OpenClaw playbook

OpenClaw setup checklist for a stable first week

Most OpenClaw installs “work” on day one, then drift into resets, inconsistent tool usage, and runaway context. This checklist is for the implementation stage: moving from “installed” to “it runs the same way tomorrow.” By the end you should have one workflow, one approval rule, one memory structure, and one recovery loop.

TL;DR (what you are trying to achieve)

Your first week goal is not “build something impressive.” It is: make the system predictable. A predictable OpenClaw is easy to extend. An unpredictable one becomes expensive to debug because you cannot tell whether failures come from the model, tools, memory, or infrastructure.

So you want a baseline that is cheap to run, hard to break, and easy to observe.

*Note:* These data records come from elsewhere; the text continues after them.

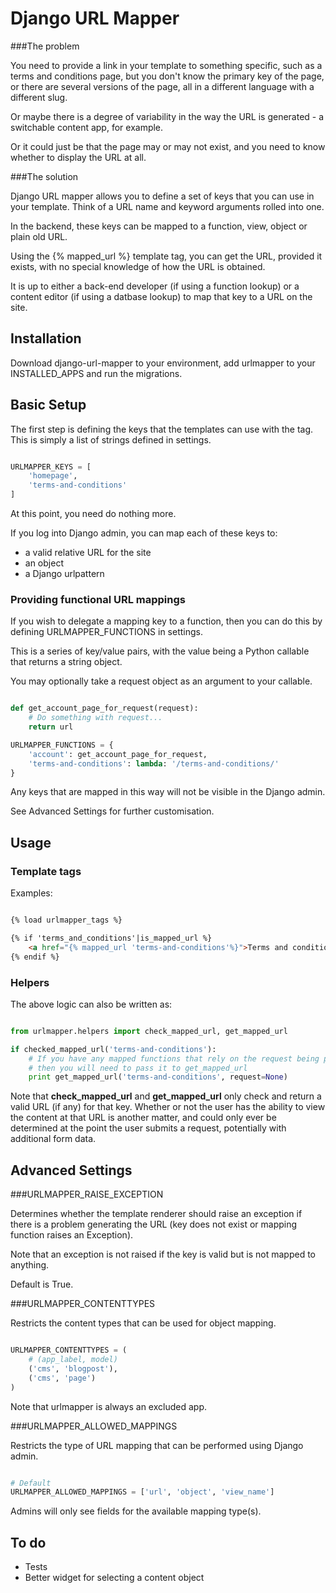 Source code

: Django URL Mapper
=================

###The problem

You need to provide a link in your template to something specific, such as a
terms and conditions page, but you don't know the primary key of the
page, or there are several versions of the page, all in a different language
with a different slug.

Or maybe there is a degree of variability in the way the URL is generated - a
switchable content app, for example.

Or it could just be that the page may or may not exist, and you need to know
whether to display the URL at all.

###The solution

Django URL mapper allows you to define a set of keys that you can use in your
template. Think of a URL name and keyword arguments rolled into one.

In the backend, these keys can be mapped to a function, view, object or plain old URL.

Using the {% mapped_url %} template tag, you can get the URL, provided it exists,
with no special knowledge of how the URL is obtained.

It is up to either a back-end developer (if using a function lookup) or a content
editor (if using a datbase lookup) to map that key to a URL on the site.

Installation
------------

Download django-url-mapper to your environment, add urlmapper to your
INSTALLED_APPS and run the migrations.

Basic Setup
-----------

The first step is defining the keys that the templates can use with the tag. This
is simply a list of strings defined in settings.

```python

URLMAPPER_KEYS = [
    'homepage',
    'terms-and-conditions'
]

```

At this point, you need do nothing more.

If you log into Django admin, you can map each of these keys to:

- a valid relative URL for the site
- an object
- a Django urlpattern

### Providing functional URL mappings

If you wish to delegate a mapping key to a function, then you can do this by
defining URLMAPPER_FUNCTIONS in settings.

This is a series of key/value pairs, with the value being a Python callable that
returns a string object.

You may optionally take a request object as an argument to your callable.

```python

def get_account_page_for_request(request):
    # Do something with request...
    return url

URLMAPPER_FUNCTIONS = {
    'account': get_account_page_for_request,
    'terms-and-conditions': lambda: '/terms-and-conditions/'
}

```

Any keys that are mapped in this way will not be visible in the Django admin.

See Advanced Settings for further customisation.

Usage
-----

### Template tags

Examples:

```html

{% load urlmapper_tags %}

{% if 'terms_and_conditions'|is_mapped_url %}
    <a href="{% mapped_url 'terms-and-conditions'%}">Terms and conditions</a>
{% endif %}


```

### Helpers

The above logic can also be written as:

```python

from urlmapper.helpers import check_mapped_url, get_mapped_url

if checked_mapped_url('terms-and-conditions'):
    # If you have any mapped functions that rely on the request being present
    # then you will need to pass it to get_mapped_url
    print get_mapped_url('terms-and-conditions', request=None)

```

Note that **check_mapped_url** and **get_mapped_url** only check and return
a valid URL (if any) for that key. Whether or not the user has the ability to
view the content at that URL is another matter, and could only ever be
determined at the point the user submits a request, potentially with additional
form data.


Advanced Settings
-----------------

###URLMAPPER_RAISE_EXCEPTION

Determines whether the template renderer should raise an exception if there is a
problem generating the URL (key does not exist or mapping function raises an
Exception).

Note that an exception is not raised if the key is valid but is not mapped to
anything.

Default is True.

###URLMAPPER_CONTENTTYPES

Restricts the content types that can be used for object mapping.

```python

URLMAPPER_CONTENTTYPES = (
    # (app_label, model)
    ('cms', 'blogpost'),
    ('cms', 'page')
)

```

Note that urlmapper is always an excluded app.

###URLMAPPER_ALLOWED_MAPPINGS

Restricts the type of URL mapping that can be performed using Django admin.

```python

# Default
URLMAPPER_ALLOWED_MAPPINGS = ['url', 'object', 'view_name']

```

Admins will only see fields for the available mapping type(s).

To do
-----

- Tests
- Better widget for selecting a content object
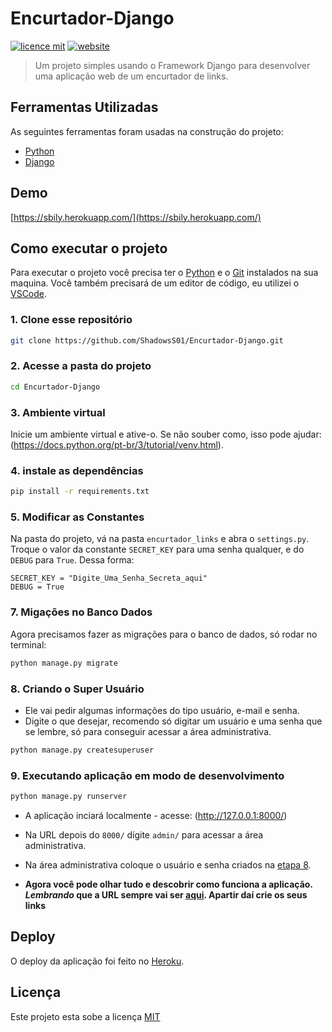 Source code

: # Encurtador-Django

[![licence mit](https://img.shields.io/badge/licence-MIT-blue)](LICENSE)
[![website](https://img.shields.io/website?down_color=red&down_message=offline&up_color=green&up_message=online&url=https%3A%2F%2Fsbily.herokuapp.com%2F)](https://sbily.herokuapp.com/)

> Um projeto simples usando o Framework Django para desenvolver uma aplicação web de um encurtador de links.

## Ferramentas Utilizadas

As seguintes ferramentas foram usadas na construção do projeto:

- [Python](https://www.python.org/)
- [Django](https://www.djangoproject.com/)

## Demo

[https://sbily.herokuapp.com/](https://sbily.herokuapp.com/)

## Como executar o projeto

Para executar o projeto você precisa ter o [Python](https://www.python.org/) e o [Git](https://git-scm.com) instalados na sua maquina. Você também precisará de um editor de código, eu utilizei o [VSCode](https://code.visualstudio.com).

### 1. Clone esse repositório

```bash
git clone https://github.com/ShadowsS01/Encurtador-Django.git
```

### 2. Acesse a pasta do projeto

```bash
cd Encurtador-Django
```

### 3. Ambiente virtual

Inicie um ambiente virtual e ative-o. Se não souber como, isso pode ajudar: (<https://docs.python.org/pt-br/3/tutorial/venv.html>).

### 4. instale as dependências

```bash
pip install -r requirements.txt
```

### 5. Modificar as Constantes

Na pasta do projeto, vá na pasta `encurtador_links` e abra o `settings.py`.
Troque o valor da constante `SECRET_KEY` para uma senha qualquer, e do `DEBUG` para `True`. Dessa forma:

```text
SECRET_KEY = "Digite_Uma_Senha_Secreta_aqui"
DEBUG = True
```

### 7. Migações no Banco Dados

Agora precisamos fazer as migrações para o banco de dados, só rodar no terminal:

```bash
python manage.py migrate
```

### 8. Criando o Super Usuário

- Ele vai pedir algumas informações do tipo usuário, e-mail e senha.
- Digite o que desejar, recomendo só digitar um usuário e uma senha que se lembre, só para conseguir acessar a área administrativa.

```bash
python manage.py createsuperuser
```

### 9. Executando aplicação em modo de desenvolvimento

```bash
python manage.py runserver
```

- A aplicação inciará localmente - acesse: (<http://127.0.0.1:8000/>)

- Na URL depois do `8000/` dígite `admin/` para acessar a área administrativa.

- Na área administrativa coloque o usuário e senha criados na [etapa 8](https://github.com/ShadowsS01/Encurtador-Django#8-criando-o-super-usu%C3%A1rio).

- **Agora você pode olhar tudo e descobrir como funciona a aplicação. _Lembrando_ que a URL sempre vai ser [aqui](http://127.0.0.1:8000/).
Apartir daí crie os seus links**

## Deploy

O deploy da aplicação foi feito no [Heroku](https://devcenter.heroku.com/).

## Licença

Este projeto esta sobe a licença [MIT](LICENSE)
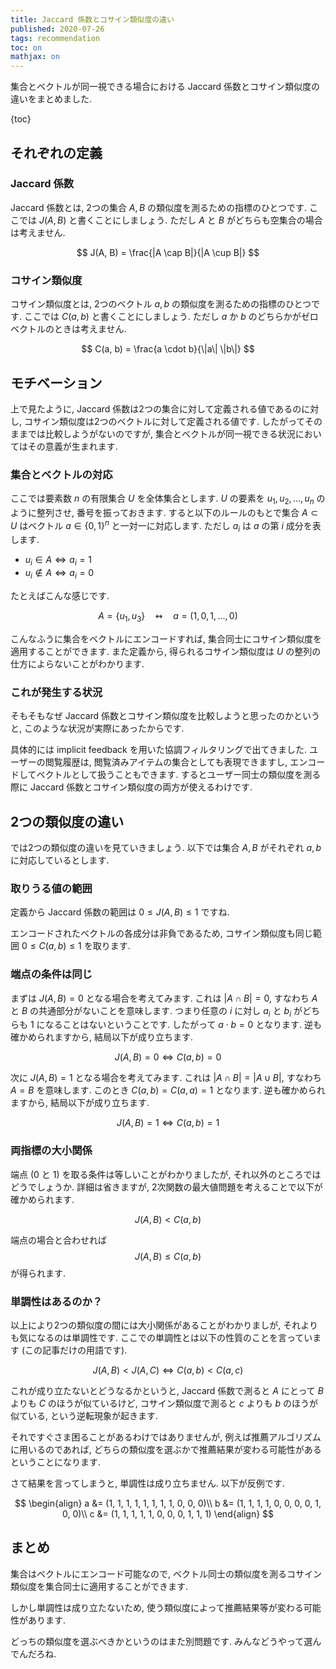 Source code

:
 ```yaml
---
title: Jaccard 係数とコサイン類似度の違い
published: 2020-07-26
tags: recommendation
toc: on
mathjax: on
---
```


集合とベクトルが同一視できる場合における Jaccard 係数とコサイン類似度の違いをまとめました.

<!--more-->

{toc}

## それぞれの定義

### Jaccard 係数

Jaccard 係数とは, 2つの集合 $A, B$ の類似度を測るための指標のひとつです. ここでは $J(A, B)$ と書くことにしましょう. ただし $A$ と $B$ がどちらも空集合の場合は考えません.

$$
J(A, B) = \frac{|A \cap B|}{|A \cup B|}
$$

### コサイン類似度

コサイン類似度とは, 2つのベクトル $a, b$ の類似度を測るための指標のひとつです. ここでは $C(a, b)$ と書くことにしましょう. ただし $a$ か $b$ のどちらかがゼロベクトルのときは考えません.

$$
C(a, b) = \frac{a \cdot b}{\|a\| \|b\|}
$$

## モチベーション

上で見たように, Jaccard 係数は2つの集合に対して定義される値であるのに対し, コサイン類似度は2つのベクトルに対して定義される値です. したがってそのままでは比較しようがないのですが, 集合とベクトルが同一視できる状況においてはその意義が生まれます.

### 集合とベクトルの対応

ここでは要素数 $n$ の有限集合 $U$ を全体集合とします. $U$ の要素を $u_1, u_2, \ldots, u_n$ のように整列させ, 番号を振っておきます. すると以下のルールのもとで集合 $A \subset U$ はベクトル $a \in \{0, 1\}^n$ と一対一に対応します. ただし $a_i$ は $a$ の第 $i$ 成分を表します.

- $u_i \in A \iff a_i = 1$
- $u_i \notin A \iff a_i = 0$

たとえばこんな感じです.

$$
A = \{u_1, u_3\} \quad\leftrightsquigarrow\quad a = (1, 0, 1, ..., 0)
$$

こんなふうに集合をベクトルにエンコードすれば, 集合同士にコサイン類似度を適用することができます. また定義から, 得られるコサイン類似度は $U$ の整列の仕方によらないことがわかります.

### これが発生する状況

そもそもなぜ Jaccard 係数とコサイン類似度を比較しようと思ったのかというと, このような状況が実際にあったからです.

具体的には implicit feedback を用いた協調フィルタリングで出てきました. ユーザーの閲覧履歴は, 閲覧済みアイテムの集合としても表現できますし, エンコードしてベクトルとして扱うこともできます. するとユーザー同士の類似度を測る際に Jaccard 係数とコサイン類似度の両方が使えるわけです.


## 2つの類似度の違い
では2つの類似度の違いを見ていきましょう. 以下では集合 $A, B$ がそれぞれ $a, b$ に対応しているとします.

### 取りうる値の範囲

定義から Jaccard 係数の範囲は $0 \leq J(A, B) \leq 1$ ですね.

エンコードされたベクトルの各成分は非負であるため, コサイン類似度も同じ範囲 $0 \leq C(a, b) \leq 1$ を取ります.

### 端点の条件は同じ

まずは $J(A, B) = 0$ となる場合を考えてみます. これは $|A \cap B| = 0$, すなわち $A$ と $B$ の共通部分がないことを意味します. つまり任意の $i$ に対し $a_i$ と $b_i$ がどちらも 1 になることはないということです. したがって $a \cdot b = 0$ となります. 逆も確かめられますから, 結局以下が成り立ちます.

$$
J(A, B) = 0 \iff C(a, b) = 0
$$

次に $J(A, B) = 1$ となる場合を考えてみます. これは $|A \cap B| = |A \cup B|$, すなわち $A = B$ を意味します. このとき $C(a, b) = C(a, a) = 1$ となります. 逆も確かめられますから, 結局以下が成り立ちます.

$$
J(A, B) = 1 \iff C(a, b) = 1
$$

### 両指標の大小関係
端点 ($0$ と $1$) を取る条件は等しいことがわかりましたが, それ以外のところではどうでしょうか. 詳細は省きますが, 2次関数の最大値問題を考えることで以下が確かめられます.

$$
J(A, B) < C(a, b)
$$

端点の場合と合わせれば $$J(A, B) \leq C(a, b)$$ が得られます.


### 単調性はあるのか？
以上により2つの類似度の間には大小関係があることがわかりましが, それよりも気になるのは単調性です. ここでの単調性とは以下の性質のことを言っています (この記事だけの用語です).

$$
J(A, B) < J(A, C) \iff C(a, b) < C(a, c)
$$

これが成り立たないとどうなるかというと, Jaccard 係数で測ると $A$ にとって $B$ よりも $C$ のほうが似ているけど, コサイン類似度で測ると $c$ よりも $b$ のほうが似ている, という逆転現象が起きます.

それですぐさま困ることがあるわけではありませんが, 例えば推薦アルゴリズムに用いるのであれば, どちらの類似度を選ぶかで推薦結果が変わる可能性があるということになります.

さて結果を言ってしまうと, 単調性は成り立ちません. 以下が反例です.

$$
\begin{align}
a &= (1, 1, 1, 1, 1, 1, 1, 1, 0, 0, 0)\\
b &= (1, 1, 1, 1, 0, 0, 0, 0, 1, 0, 0)\\
c &= (1, 1, 1, 1, 1, 0, 0, 0, 1, 1, 1)
\end{align}
$$

## まとめ
集合はベクトルにエンコード可能なので, ベクトル同士の類似度を測るコサイン類似度を集合同士に適用することができます.

しかし単調性は成り立たないため, 使う類似度によって推薦結果等が変わる可能性があります.

どっちの類似度を選ぶべきかというのはまた別問題です. みんなどうやって選んでんだろね.
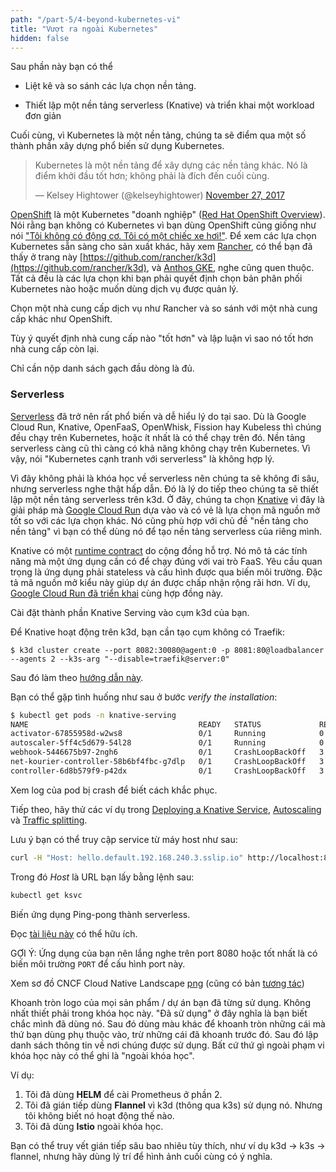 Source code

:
 ```yaml
---
path: "/part-5/4-beyond-kubernetes-vi"
title: "Vượt ra ngoài Kubernetes"
hidden: false
---
```


<text-box variant='learningObjectives' name='Mục tiêu học tập'>

Sau phần này bạn có thể

- Liệt kê và so sánh các lựa chọn nền tảng.

- Thiết lập một nền tảng serverless (Knative) và triển khai một workload đơn giản

</text-box>

Cuối cùng, vì Kubernetes là một nền tảng, chúng ta sẽ điểm qua một số thành phần xây dựng phổ biến sử dụng Kubernetes.

<blockquote><p lang="en" dir="ltr">Kubernetes là một nền tảng để xây dựng các nền tảng khác. Nó là điểm khởi đầu tốt hơn; không phải là đích đến cuối cùng.</p>&mdash; Kelsey Hightower (@kelseyhightower) <a href="https://twitter.com/kelseyhightower/status/935252923721793536?ref_src=twsrc%5Etfw">November 27, 2017</a></blockquote>

[OpenShift](https://www.openshift.com/) là một Kubernetes "doanh nghiệp" ([Red Hat OpenShift Overview](https://developers.redhat.com/products/openshift/overview)). Nói rằng bạn không có Kubernetes vì bạn dùng OpenShift cũng giống như nói ["Tôi không có động cơ. Tôi có một chiếc xe hơi!"](https://www.openshift.com/blog/enterprise-kubernetes-with-openshift-part-one). Để xem các lựa chọn Kubernetes sẵn sàng cho sản xuất khác, hãy xem [Rancher](https://rancher.com/), có thể bạn đã thấy ở trang này [https://github.com/rancher/k3d](https://github.com/rancher/k3d), và [Anthos GKE](https://cloud.google.com/anthos/gke), nghe cũng quen thuộc. Tất cả đều là các lựa chọn khi bạn phải quyết định chọn bản phân phối Kubernetes nào hoặc muốn dùng dịch vụ được quản lý.

<exercise name='Bài tập 5.05: So sánh nền tảng'>

Chọn một nhà cung cấp dịch vụ như Rancher và so sánh với một nhà cung cấp khác như OpenShift.

Tùy ý quyết định nhà cung cấp nào "tốt hơn" và lập luận vì sao nó tốt hơn nhà cung cấp còn lại.

Chỉ cần nộp danh sách gạch đầu dòng là đủ.

</exercise>

### Serverless

[Serverless](https://en.wikipedia.org/wiki/Serverless_computing) đã trở nên rất phổ biến và dễ hiểu lý do tại sao. Dù là Google Cloud Run, Knative, OpenFaaS, OpenWhisk, Fission hay Kubeless thì chúng đều chạy trên Kubernetes, hoặc ít nhất là có thể chạy trên đó. Nền tảng serverless càng cũ thì càng có khả năng không chạy trên Kubernetes. Vì vậy, nói "Kubernetes cạnh tranh với serverless" là không hợp lý.

Vì đây không phải là khóa học về serverless nên chúng ta sẽ không đi sâu, nhưng serverless nghe thật hấp dẫn. Đó là lý do tiếp theo chúng ta sẽ thiết lập một nền tảng serverless trên k3d. Ở đây, chúng ta chọn [Knative](https://knative.dev/) vì đây là giải pháp mà [Google Cloud Run](https://cloud.google.com/blog/products/serverless/knative-based-cloud-run-services-are-ga) dựa vào và có vẻ là lựa chọn mã nguồn mở tốt so với các lựa chọn khác. Nó cũng phù hợp với chủ đề "nền tảng cho nền tảng" vì bạn có thể dùng nó để tạo nền tảng serverless của riêng mình.

Knative có một [runtime contract](https://github.com/knative/specs/blob/main/specs/serving/runtime-contract.md) do cộng đồng hỗ trợ. Nó mô tả các tính năng mà một ứng dụng cần có để chạy đúng với vai trò FaaS. Yêu cầu quan trọng là ứng dụng phải stateless và cấu hình được qua biến môi trường. Đặc tả mã nguồn mở kiểu này giúp dự án được chấp nhận rộng rãi hơn. Ví dụ, [Google Cloud Run đã triển khai](https://ahmet.im/blog/cloud-run-is-a-knative/) cùng hợp đồng này.

<exercise name='Bài tập 5.06: Thử Serverless'>

Cài đặt thành phần Knative Serving vào cụm k3d của bạn.

Để Knative hoạt động trên k3d, bạn cần tạo cụm không có Traefik:

```shell
$ k3d cluster create --port 8082:30080@agent:0 -p 8081:80@loadbalancer --agents 2 --k3s-arg "--disable=traefik@server:0"
```

Sau đó làm theo [hướng dẫn này](https://knative.dev/docs/install/yaml-install/serving/install-serving-with-yaml/).

Bạn có thể gặp tình huống như sau ở bước _verify the installation_:

```bash
$ kubectl get pods -n knative-serving
NAME                                      READY   STATUS             RESTARTS      AGE
activator-67855958d-w2ws8                 0/1     Running            0             64s
autoscaler-5ff4c5d679-54l28               0/1     Running            0             64s
webhook-5446675b97-2ngh6                  0/1     CrashLoopBackOff   3 (12s ago)   64s
net-kourier-controller-58b6bf4fbc-g7dlp   0/1     CrashLoopBackOff   3 (10s ago)   55s
controller-6d8b579f9-p42dx                0/1     CrashLoopBackOff   3 (6s ago)    64s
```

Xem log của pod bị crash để biết cách khắc phục.

Tiếp theo, hãy thử các ví dụ trong [Deploying a Knative Service](https://knative.dev/docs/getting-started/first-service/), [Autoscaling](https://knative.dev/docs/getting-started/first-autoscale/) và [Traffic splitting](https://knative.dev/docs/getting-started/first-traffic-split/).

Lưu ý bạn có thể truy cập service từ máy host như sau:

```bash
curl -H "Host: hello.default.192.168.240.3.sslip.io" http://localhost:8081
```

Trong đó _Host_ là URL bạn lấy bằng lệnh sau:

```bash
kubectl get ksvc
```

</exercise>

<exercise name='Bài tập 5.07: Triển khai lên Serverless'>

Biến ứng dụng Ping-pong thành serverless.

Đọc [tài liệu này](https://knative.dev/docs/serving/convert-deployment-to-knative-service/) có thể hữu ích.

GỢI Ý: Ứng dụng của bạn nên lắng nghe trên port 8080 hoặc tốt nhất là có biến môi trường `PORT` để cấu hình port này.

</exercise>

<exercise name='Bài tập 5.08: Landscape'>

Xem sơ đồ CNCF Cloud Native Landscape [png](https://landscape.cncf.io/images/landscape.png) (cũng có bản [tương tác](https://landscape.cncf.io/))

Khoanh tròn logo của mọi sản phẩm / dự án bạn đã từng sử dụng. Không nhất thiết phải trong khóa học này. "Đã sử dụng" ở đây nghĩa là bạn biết chắc mình đã dùng nó. Sau đó dùng màu khác để khoanh tròn những cái mà thứ bạn dùng phụ thuộc vào, trừ những cái đã khoanh trước đó. Sau đó lập danh sách thông tin về nơi chúng được sử dụng. Bất cứ thứ gì ngoài phạm vi khóa học này có thể ghi là "ngoài khóa học".

Ví dụ:

1. Tôi đã dùng **HELM** để cài Prometheus ở phần 2.
2. Tôi đã gián tiếp dùng **Flannel** vì k3d (thông qua k3s) sử dụng nó. Nhưng tôi không biết nó hoạt động thế nào.
3. Tôi đã dùng **Istio** ngoài khóa học.

Bạn có thể truy vết gián tiếp sâu bao nhiêu tùy thích, như ví dụ k3d -> k3s -> flannel, nhưng hãy dùng lý trí để hình ảnh cuối cùng có ý nghĩa.

</exercise>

Keep the gateway private by default (loopback or Tailnet-only)
Fix dashboard auth first (most “it is broken” reports are auth)
Pick one channel and one workflow with a concrete output contract
Start with strict tool permissions, budgets, and one approval rule
Write memory like a system of record (reviewable files)
Automate only after the manual run is stable for 3 to 5 runs
Browse only when freshness or citations are required

Before you install anything else (4 decisions)

Most onboarding failures are “too many variables.” Decide these four things up front and write them down. This will save you days of “it changed again” debugging.

If you cannot answer these in one minute, you are not ready to add more tools or channels.

Primary channel: where the workflow starts (pick one)
First workflow: smallest production candidate (pick one)
Approval rule: what is never allowed to happen automatically (pick one)
Failure definition: what counts as a failed run (pick one)

Write this down (seriously)

Channel:
Workflow:
Approval rule:
Failure definition:

A 60-minute baseline plan (do this in order)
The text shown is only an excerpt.